WHAT THE EXERCISE ASKS: Below are records; copy every line in them that holds the word "their".

INPUT FOR THIS TASK:

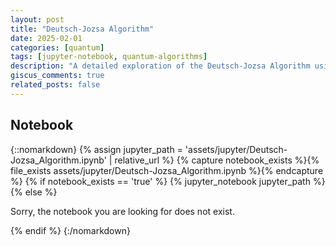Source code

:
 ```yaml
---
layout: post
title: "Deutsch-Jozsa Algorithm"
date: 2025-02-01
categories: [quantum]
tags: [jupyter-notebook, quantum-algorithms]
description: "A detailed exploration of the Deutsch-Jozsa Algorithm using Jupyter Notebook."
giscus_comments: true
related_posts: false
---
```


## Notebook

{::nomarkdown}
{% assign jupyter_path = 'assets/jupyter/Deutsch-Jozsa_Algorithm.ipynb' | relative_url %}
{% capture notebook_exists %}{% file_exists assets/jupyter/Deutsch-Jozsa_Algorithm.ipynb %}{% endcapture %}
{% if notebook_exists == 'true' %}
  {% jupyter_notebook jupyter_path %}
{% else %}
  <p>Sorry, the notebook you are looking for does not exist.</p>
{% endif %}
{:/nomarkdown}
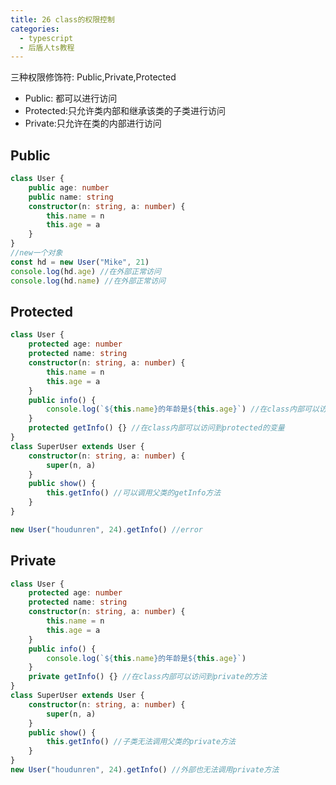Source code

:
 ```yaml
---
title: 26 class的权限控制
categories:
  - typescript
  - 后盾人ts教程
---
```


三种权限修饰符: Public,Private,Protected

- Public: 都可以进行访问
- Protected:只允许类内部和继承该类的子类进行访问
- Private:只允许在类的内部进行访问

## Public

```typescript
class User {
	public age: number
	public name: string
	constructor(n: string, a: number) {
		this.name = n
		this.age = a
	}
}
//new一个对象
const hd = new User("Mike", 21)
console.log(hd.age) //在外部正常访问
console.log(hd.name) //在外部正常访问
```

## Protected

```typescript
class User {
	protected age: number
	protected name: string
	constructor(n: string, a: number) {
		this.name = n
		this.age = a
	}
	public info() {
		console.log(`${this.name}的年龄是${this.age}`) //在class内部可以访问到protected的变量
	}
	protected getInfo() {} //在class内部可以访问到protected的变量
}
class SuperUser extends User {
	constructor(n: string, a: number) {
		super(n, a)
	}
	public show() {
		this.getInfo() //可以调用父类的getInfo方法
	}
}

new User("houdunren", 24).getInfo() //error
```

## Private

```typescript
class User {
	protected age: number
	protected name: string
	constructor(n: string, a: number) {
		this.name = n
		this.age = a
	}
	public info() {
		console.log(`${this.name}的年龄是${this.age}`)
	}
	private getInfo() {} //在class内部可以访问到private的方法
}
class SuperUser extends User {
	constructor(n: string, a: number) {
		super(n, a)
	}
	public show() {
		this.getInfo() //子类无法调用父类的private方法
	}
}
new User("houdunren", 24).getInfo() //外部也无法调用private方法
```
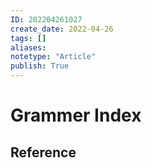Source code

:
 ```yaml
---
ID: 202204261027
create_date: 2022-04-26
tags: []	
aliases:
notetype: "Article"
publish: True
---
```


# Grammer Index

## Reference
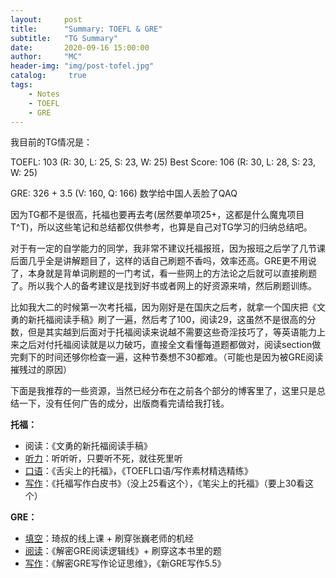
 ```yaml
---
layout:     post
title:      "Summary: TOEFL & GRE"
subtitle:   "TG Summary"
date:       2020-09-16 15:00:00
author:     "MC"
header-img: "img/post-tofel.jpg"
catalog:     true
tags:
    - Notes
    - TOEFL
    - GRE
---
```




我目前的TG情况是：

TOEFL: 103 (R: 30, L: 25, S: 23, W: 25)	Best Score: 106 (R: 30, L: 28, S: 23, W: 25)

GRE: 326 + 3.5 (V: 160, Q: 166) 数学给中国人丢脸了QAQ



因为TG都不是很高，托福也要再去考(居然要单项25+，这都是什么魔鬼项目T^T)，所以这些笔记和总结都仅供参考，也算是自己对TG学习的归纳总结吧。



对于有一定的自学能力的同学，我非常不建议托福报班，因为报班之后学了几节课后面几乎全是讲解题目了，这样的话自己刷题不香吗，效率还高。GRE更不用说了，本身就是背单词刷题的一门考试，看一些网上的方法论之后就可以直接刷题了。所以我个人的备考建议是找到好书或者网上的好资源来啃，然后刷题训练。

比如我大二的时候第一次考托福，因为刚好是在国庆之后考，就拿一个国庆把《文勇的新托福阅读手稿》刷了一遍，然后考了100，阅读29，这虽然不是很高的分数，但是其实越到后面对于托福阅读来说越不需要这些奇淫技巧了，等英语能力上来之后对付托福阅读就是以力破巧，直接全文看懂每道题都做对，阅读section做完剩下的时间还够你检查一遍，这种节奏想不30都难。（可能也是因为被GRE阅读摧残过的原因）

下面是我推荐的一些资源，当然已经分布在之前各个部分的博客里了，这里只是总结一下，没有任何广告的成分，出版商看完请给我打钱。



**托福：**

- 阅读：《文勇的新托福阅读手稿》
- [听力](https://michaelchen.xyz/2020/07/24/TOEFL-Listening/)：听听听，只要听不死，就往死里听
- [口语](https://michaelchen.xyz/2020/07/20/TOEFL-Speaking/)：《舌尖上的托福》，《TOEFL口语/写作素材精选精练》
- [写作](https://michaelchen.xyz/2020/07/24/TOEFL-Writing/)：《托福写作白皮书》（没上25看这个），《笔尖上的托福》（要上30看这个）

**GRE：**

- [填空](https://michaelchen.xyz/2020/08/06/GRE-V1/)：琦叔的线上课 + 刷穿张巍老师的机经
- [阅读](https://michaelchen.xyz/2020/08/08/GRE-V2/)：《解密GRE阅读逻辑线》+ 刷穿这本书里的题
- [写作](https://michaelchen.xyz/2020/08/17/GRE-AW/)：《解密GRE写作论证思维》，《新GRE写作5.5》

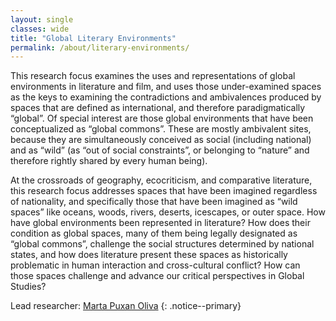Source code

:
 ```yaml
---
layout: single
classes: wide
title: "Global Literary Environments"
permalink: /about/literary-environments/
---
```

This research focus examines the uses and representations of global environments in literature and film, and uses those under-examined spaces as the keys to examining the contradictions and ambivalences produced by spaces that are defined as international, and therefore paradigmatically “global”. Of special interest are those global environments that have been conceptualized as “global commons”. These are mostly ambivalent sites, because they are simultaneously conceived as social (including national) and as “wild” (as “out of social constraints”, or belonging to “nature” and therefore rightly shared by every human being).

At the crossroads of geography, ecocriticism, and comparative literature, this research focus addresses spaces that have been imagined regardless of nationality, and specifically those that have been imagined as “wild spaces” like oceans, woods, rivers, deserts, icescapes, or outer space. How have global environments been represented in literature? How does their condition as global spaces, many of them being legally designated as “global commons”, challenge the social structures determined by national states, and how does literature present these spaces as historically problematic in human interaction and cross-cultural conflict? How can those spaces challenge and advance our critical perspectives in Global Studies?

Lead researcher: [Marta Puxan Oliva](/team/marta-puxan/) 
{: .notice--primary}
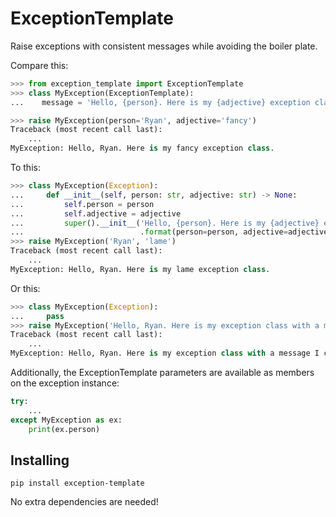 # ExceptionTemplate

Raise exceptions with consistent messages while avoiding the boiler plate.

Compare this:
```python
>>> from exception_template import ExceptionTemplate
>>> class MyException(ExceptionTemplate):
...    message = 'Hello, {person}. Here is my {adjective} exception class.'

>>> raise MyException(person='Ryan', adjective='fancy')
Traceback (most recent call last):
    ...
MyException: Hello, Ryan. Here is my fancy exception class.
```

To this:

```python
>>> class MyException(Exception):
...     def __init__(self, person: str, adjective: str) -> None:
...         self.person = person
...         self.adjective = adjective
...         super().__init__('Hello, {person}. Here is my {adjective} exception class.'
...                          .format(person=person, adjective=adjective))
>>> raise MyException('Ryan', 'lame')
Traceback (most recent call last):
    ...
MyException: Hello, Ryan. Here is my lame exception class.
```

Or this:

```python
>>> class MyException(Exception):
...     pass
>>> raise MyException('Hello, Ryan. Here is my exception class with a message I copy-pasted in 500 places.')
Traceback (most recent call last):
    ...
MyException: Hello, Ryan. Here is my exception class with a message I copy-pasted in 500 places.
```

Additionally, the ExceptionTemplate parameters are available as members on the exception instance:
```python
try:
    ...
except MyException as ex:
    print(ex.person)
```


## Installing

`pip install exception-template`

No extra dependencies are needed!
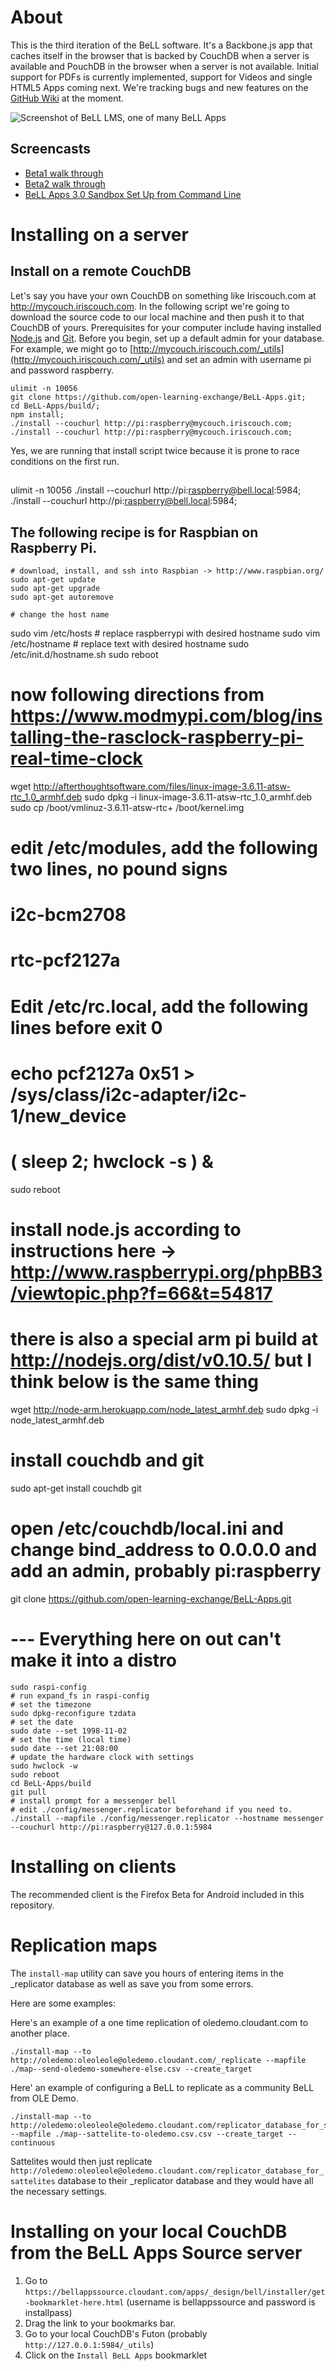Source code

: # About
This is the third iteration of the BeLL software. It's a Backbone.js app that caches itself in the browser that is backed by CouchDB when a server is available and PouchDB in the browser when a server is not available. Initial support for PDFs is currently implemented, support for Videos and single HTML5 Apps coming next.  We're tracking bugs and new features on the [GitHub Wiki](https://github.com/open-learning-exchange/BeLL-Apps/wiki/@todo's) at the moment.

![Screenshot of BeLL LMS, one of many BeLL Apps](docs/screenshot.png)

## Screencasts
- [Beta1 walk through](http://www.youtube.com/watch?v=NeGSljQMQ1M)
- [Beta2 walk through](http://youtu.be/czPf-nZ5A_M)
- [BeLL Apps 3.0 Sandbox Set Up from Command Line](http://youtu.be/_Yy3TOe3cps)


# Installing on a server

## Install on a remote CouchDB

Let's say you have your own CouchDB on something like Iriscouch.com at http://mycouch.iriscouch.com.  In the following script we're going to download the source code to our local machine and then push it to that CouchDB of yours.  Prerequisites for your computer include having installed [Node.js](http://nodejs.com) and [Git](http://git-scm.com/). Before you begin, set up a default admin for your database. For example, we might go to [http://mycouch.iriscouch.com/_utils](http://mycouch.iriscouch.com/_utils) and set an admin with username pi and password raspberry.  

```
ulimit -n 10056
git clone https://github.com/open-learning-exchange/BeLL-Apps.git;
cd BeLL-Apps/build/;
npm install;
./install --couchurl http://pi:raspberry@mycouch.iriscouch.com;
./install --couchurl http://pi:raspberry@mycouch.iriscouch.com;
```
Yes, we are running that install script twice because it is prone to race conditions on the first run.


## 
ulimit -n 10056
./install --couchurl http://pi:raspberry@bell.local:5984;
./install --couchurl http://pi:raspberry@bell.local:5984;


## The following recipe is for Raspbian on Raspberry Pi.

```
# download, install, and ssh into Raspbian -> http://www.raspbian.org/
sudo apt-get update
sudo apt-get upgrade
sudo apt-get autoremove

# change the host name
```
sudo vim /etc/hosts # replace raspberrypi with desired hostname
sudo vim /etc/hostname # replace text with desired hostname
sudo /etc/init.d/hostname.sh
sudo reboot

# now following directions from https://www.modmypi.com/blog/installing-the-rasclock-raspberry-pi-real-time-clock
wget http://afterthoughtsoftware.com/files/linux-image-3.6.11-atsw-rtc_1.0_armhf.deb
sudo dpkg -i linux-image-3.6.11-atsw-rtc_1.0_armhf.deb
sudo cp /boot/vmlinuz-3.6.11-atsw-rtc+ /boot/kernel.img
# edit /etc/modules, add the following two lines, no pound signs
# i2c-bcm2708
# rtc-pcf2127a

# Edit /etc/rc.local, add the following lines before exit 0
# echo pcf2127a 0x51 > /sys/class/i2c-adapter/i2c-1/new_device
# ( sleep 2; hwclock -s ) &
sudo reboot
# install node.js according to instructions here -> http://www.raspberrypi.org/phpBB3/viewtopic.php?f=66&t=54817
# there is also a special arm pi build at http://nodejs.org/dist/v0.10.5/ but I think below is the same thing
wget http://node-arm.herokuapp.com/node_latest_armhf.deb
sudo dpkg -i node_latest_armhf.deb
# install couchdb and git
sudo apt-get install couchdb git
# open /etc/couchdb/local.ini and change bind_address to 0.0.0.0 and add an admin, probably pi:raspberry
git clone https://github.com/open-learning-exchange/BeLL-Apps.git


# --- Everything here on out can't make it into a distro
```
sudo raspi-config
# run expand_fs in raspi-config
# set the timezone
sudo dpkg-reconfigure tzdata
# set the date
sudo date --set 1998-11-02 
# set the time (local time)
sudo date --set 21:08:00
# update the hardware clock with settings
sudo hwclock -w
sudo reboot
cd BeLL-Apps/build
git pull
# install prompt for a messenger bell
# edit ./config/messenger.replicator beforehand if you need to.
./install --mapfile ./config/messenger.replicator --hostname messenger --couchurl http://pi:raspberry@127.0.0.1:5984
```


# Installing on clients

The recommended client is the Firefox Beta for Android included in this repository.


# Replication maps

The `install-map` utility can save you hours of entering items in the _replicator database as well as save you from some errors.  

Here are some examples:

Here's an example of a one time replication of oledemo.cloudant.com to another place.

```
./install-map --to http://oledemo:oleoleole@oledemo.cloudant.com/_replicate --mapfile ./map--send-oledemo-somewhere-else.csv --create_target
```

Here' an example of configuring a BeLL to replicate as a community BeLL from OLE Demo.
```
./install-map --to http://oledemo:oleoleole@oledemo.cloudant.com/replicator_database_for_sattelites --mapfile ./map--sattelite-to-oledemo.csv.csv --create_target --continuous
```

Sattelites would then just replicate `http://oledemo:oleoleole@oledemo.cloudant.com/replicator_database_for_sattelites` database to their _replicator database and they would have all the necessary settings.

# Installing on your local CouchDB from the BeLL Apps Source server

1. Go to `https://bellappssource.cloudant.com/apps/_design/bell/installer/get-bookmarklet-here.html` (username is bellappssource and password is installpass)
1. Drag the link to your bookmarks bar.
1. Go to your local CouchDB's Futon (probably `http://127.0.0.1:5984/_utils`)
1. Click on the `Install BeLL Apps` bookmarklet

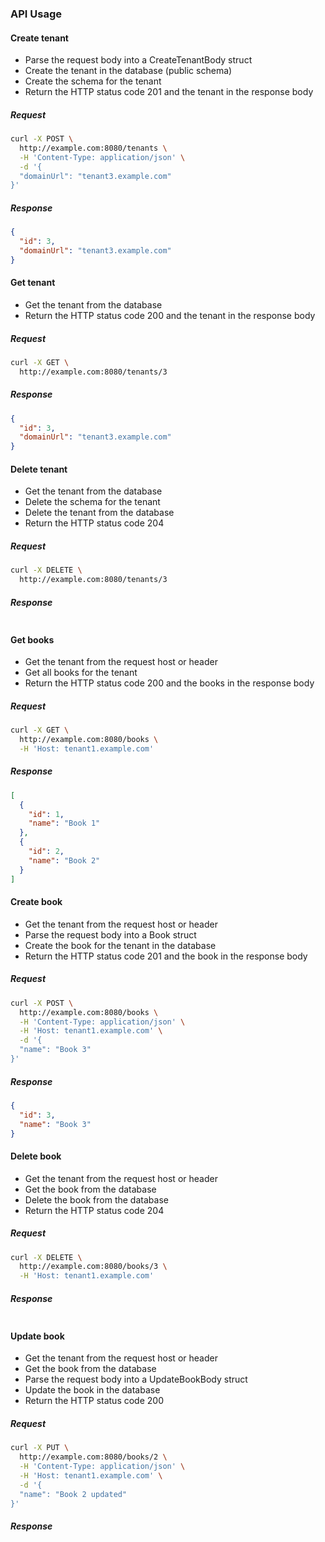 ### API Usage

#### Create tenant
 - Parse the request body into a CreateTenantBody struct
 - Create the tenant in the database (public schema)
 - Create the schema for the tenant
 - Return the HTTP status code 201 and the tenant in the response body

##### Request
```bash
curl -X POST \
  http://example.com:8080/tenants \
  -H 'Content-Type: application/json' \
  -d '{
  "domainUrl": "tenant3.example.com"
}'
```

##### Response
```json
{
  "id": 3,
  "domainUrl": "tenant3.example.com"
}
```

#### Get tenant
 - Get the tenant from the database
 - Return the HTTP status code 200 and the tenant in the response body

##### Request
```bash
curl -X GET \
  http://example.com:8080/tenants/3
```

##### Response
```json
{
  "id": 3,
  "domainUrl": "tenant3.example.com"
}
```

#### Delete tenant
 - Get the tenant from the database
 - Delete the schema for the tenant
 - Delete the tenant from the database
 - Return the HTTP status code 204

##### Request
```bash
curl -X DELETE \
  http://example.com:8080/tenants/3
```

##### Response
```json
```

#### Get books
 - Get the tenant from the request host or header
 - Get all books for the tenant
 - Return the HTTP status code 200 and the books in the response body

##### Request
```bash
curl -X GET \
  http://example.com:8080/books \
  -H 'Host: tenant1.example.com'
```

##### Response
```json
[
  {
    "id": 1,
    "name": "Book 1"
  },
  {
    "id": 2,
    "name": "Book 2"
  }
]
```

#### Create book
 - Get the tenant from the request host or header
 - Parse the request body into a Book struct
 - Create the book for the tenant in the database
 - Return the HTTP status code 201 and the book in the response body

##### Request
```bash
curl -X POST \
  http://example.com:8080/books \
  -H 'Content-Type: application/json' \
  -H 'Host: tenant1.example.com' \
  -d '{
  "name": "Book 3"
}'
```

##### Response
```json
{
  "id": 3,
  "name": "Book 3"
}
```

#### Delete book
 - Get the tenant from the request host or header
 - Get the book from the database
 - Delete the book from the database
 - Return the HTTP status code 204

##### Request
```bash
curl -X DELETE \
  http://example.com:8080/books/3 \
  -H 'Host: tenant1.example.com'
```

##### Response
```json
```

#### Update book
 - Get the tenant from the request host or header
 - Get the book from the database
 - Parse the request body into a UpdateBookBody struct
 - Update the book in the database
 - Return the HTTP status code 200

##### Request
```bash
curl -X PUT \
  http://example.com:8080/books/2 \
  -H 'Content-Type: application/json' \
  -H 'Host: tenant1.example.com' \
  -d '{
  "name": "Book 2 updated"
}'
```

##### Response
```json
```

SOLVED PROBLEM:
At the crossroads of geography, ecocriticism, and comparative literature, this research focus addresses spaces that have been imagined regardless of nationality, and specifically those that have been imagined as “wild spaces” like oceans, woods, rivers, deserts, icescapes, or outer space. How have global environments been represented in literature? How does their condition as global spaces, many of them being legally designated as “global commons”, challenge the social structures determined by national states, and how does literature present these spaces as historically problematic in human interaction and cross-cultural conflict? How can those spaces challenge and advance our critical perspectives in Global Studies?
Sattelites would then just replicate `http://oledemo:oleoleole@oledemo.cloudant.com/replicator_database_for_sattelites` database to their _replicator database and they would have all the necessary settings.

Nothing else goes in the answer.